** WHAT IS REQUIRED **
Using the records below, copy every line that holds the string "with".

** DATA FOR ANALYSIS **

-----

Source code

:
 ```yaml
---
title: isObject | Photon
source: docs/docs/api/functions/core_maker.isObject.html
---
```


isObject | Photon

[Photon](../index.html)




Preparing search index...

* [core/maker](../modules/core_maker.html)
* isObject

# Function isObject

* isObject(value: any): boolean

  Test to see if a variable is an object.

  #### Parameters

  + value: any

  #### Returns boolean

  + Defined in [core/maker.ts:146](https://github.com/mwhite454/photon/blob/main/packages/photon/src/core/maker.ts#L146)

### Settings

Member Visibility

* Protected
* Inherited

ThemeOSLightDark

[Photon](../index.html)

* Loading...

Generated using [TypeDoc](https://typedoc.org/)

-----

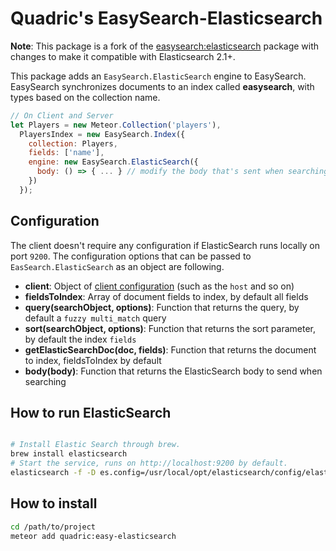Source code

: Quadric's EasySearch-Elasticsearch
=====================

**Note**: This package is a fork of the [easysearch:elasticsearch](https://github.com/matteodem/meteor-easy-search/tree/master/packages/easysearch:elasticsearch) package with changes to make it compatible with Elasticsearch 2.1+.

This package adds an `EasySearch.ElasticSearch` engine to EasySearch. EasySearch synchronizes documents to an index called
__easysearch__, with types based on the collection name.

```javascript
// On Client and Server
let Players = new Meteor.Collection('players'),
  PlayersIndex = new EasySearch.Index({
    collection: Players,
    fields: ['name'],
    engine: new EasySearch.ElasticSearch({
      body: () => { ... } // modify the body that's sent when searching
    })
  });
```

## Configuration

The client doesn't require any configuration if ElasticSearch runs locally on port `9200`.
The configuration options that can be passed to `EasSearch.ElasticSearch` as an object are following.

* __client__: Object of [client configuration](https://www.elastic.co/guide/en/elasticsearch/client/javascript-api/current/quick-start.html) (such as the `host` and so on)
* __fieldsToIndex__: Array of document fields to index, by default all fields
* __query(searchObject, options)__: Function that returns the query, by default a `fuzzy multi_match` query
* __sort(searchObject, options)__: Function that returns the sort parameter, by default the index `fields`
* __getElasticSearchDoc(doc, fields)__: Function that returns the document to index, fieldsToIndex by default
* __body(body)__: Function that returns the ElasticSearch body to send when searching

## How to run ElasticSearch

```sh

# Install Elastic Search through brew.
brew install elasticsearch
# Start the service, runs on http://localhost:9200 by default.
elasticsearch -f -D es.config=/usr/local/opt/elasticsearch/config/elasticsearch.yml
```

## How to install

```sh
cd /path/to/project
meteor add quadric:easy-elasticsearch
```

-----

** OUTPUT BELOW **
**Note**: This package is a fork of the [easysearch:elasticsearch](https://github.com/matteodem/meteor-easy-search/tree/master/packages/easysearch:elasticsearch) package with changes to make it compatible with Elasticsearch 2.1+.
__easysearch__, with types based on the collection name.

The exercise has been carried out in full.